We analysed data from 7 rounds (1994–2001) of the Russia Longitudinal Monitoring Survey, a panel study of a general population sample (11,482 adults aged over 18 living in households of 2 or more people). Self-rated health was measured on a 5 point scale and dichotomised by combining responses "very poor" and "poor" into poor health. Deaths (n = 782) during a mean follow up of 4.1 years were reported by another household member. Associations between several predictor variables and poor or very poor self-rated health and mortality were measured using logistic regression and Cox proportional hazards analysis respectively.
Poor self-rated health was significantly associated with mortality; hazard ratios, compared with very good, good or average health, were 1.69 (1.36-2.10) in men and 1.74 (1.38-2.20) in women. Low education predicted both mortality and poor self-rated health, but income predicted subjective health more strongly. Smoking doubled the risk of death but was unrelated to subjective wellbeing. Frequent drinkers experienced greater mortality than occasional drinkers, despite reporting better health. In contrast, dissatisfaction with life predicted poor self-rated health, but not mortality.
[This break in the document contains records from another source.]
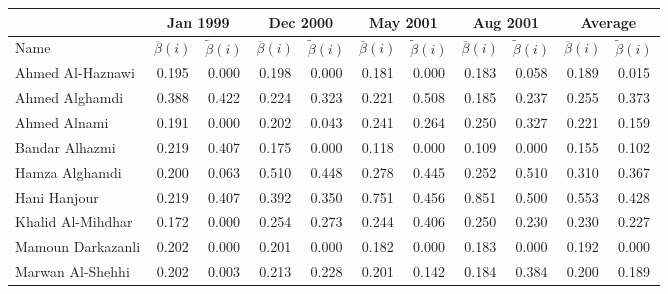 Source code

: \begin{subappendices}
\begin{table}
\begin{center}
\begin{tabular}{l cc cccccccc}
\toprule
 & \multicolumn{2}{c}{Jan 1999} & \multicolumn{2}{c}{Dec 2000} & \multicolumn{2}{c}{May 2001} & \multicolumn{2}{c}{Aug 2001} & \multicolumn{2}{c}{Average} \\[1ex]
\midrule
Name  & $\overline{\beta}(i)$ & $\widetilde{\beta}(i)$ & $\overline{\beta}(i)$ & $\widetilde{\beta}(i)$ & $\overline{\beta}(i)$  & $\widetilde{\beta}(i)$ & $\overline{\beta}(i)$ & $\widetilde{\beta}(i)$ & $\overline{\beta}(i)$ & $\widetilde{\beta}(i)$ \\
\midrule
Ahmed Al-Haznawi       & 0.195     & 0.000       & 0.198     & 0.000       & 0.181     & 0.000        & 0.183     & 0.058       & 0.189            & 0.015             \\
Ahmed Alghamdi         & 0.388     & 0.422       & 0.224     & 0.323       & 0.221     & 0.508        & 0.185     & 0.237       & 0.255            & 0.373              \\
Ahmed Alnami           & 0.191     & 0.000       & 0.202     & 0.043       & 0.241     & 0.264        & 0.250     & 0.327       & 0.221            & 0.159              \\
Bandar Alhazmi         & 0.219     & 0.407       & 0.175     & 0.000       & 0.118     & 0.000        & 0.109     & 0.000       & 0.155            & 0.102              \\
Hamza Alghamdi         & 0.200     & 0.063       & 0.510     & 0.448       & 0.278     & 0.445        & 0.252     & 0.510       & 0.310            & 0.367             \\
Hani Hanjour           & 0.219     & 0.407       & 0.392     & 0.350       & 0.751     & 0.456        & 0.851     & 0.500       & 0.553            & 0.428            \\
Khalid Al-Mihdhar      & 0.172     & 0.000       & 0.254     & 0.273       & 0.244     & 0.406        & 0.250     & 0.230       & 0.230            & 0.227              \\
Mamoun Darkazanli      & 0.202     & 0.000       & 0.201     & 0.000       & 0.182     & 0.000        & 0.183     & 0.000       & 0.192            & 0.000               \\
Marwan Al-Shehhi       & 0.202     & 0.003       & 0.213     & 0.228       & 0.201     & 0.142        & 0.184     & 0.384       & 0.200            & 0.189            \\

\end{tabular}
\end{center}
\end{table}
\end{subappendices}

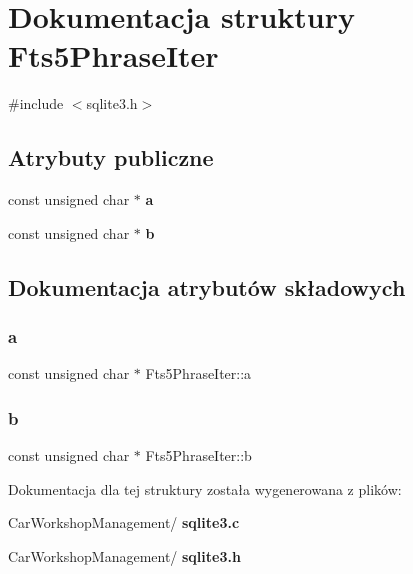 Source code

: \section{Dokumentacja struktury Fts5\+Phrase\+Iter}
\label{struct_fts5_phrase_iter}


{\ttfamily \#include $<$sqlite3.\+h$>$}

\subsection*{Atrybuty publiczne}
\begin{DoxyCompactItemize}
\item 
const unsigned char $\ast$ \textbf{ a}
\item 
const unsigned char $\ast$ \textbf{ b}
\end{DoxyCompactItemize}


\subsection{Dokumentacja atrybutów składowych}
\mbox{\label{struct_fts5_phrase_iter_ae7989e86f7246b1edf3f090867ae0604}} 
\subsubsection{a}
{\footnotesize\ttfamily const unsigned char $\ast$ Fts5\+Phrase\+Iter\+::a}

\mbox{\label{struct_fts5_phrase_iter_ac783edf6256522bd2a48a35bee957327}} 
\subsubsection{b}
{\footnotesize\ttfamily const unsigned char $\ast$ Fts5\+Phrase\+Iter\+::b}



Dokumentacja dla tej struktury została wygenerowana z plików\+:\begin{DoxyCompactItemize}
\item 
Car\+Workshop\+Management/\textbf{ sqlite3.\+c}\item 
Car\+Workshop\+Management/\textbf{ sqlite3.\+h}\end{DoxyCompactItemize}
Differences between the predictors of subjective health and mortality, even though these outcomes were strongly associated, suggest that influences on subjective health are not restricted to serious disease. These findings also suggest the presence of risk factors for relatively sudden deaths in apparently well people, although further research is required. Meanwhile, caution is required when using studies of self-rated health in Russia to understand the determinants of mortality.
Life expectancy in Russia stagnated during the 1960s, and then lagged progressively further behind the rising longevity of the countries of Western Europe . After a brief improvement in life expectancy in Russia during the 1980s, the fall of Communism in 1991 heralded an unprecedented further decline , that became known as Russia's "mortality crisis". During the transition, fluctuations in mortality followed changes in macroeconomic measures, such as GDP , and the greatest proportion of excess deaths was amongst middle-aged men and the least educated [4, 5].
Research into the determinants of mortality in Russia to date includes very few prospective studies [4, 6]. Studies using other designs, such as case-control studies , indirect methods using widowhood  or sibling  data, and population level studies based on census information , have identified education [4, 6, 9, 10], alcohol [9, 11], marital status  and smoking  as important determinants of mortality.
Cross-sectional surveys of the determinants of self-rated health [12, 13] have also been used in an attempt to cast light on the causes of ill health in Russia. Self-rated health predicts death consistently in many countries , with worsening subjective health associated with progressively higher mortality , chronic disease and behavioural risk factors . As a measure, self-rated health performs well: it is stable, with good test-retest reliability, and consistent reporting . The relationship between self-rated health and mortality is surprisingly consistent between countries, despite international variations in the average health state .
There is therefore good reason to believe that the predictors of subjective health and mortality are likely to be similar.
Cross-sectional studies have linked self-rated health strongly to material measures, including subjective economic difficulties [17, 18], and amongst psychosocial measures, perceived control predicted self-rated health in two studies [12, 17]. However, associations between self-rated health and alcohol , smoking  and education  in Russia were less consistent.
Two particular issues in post-transition Russia are of especial relevance to the association between self-rated health and mortality. First, subjective health is worse than in many other countries [20, 21] and, since individual level mortality data in Russia is in limited supply, self-rated health has previously been used as a substitute for mortality. Second, the rapid rise in deaths since the transition, together with major fluctuations in life expectancy  and a high frequency of sudden deaths , including an excess of sudden cardiac and external cause mortality [2, 10], could suggest that many deaths are not preceded by prolonged illness, or even a gradual decline in health. However, to our knowledge, the assumption that the determinants of the two are similar has not been tested.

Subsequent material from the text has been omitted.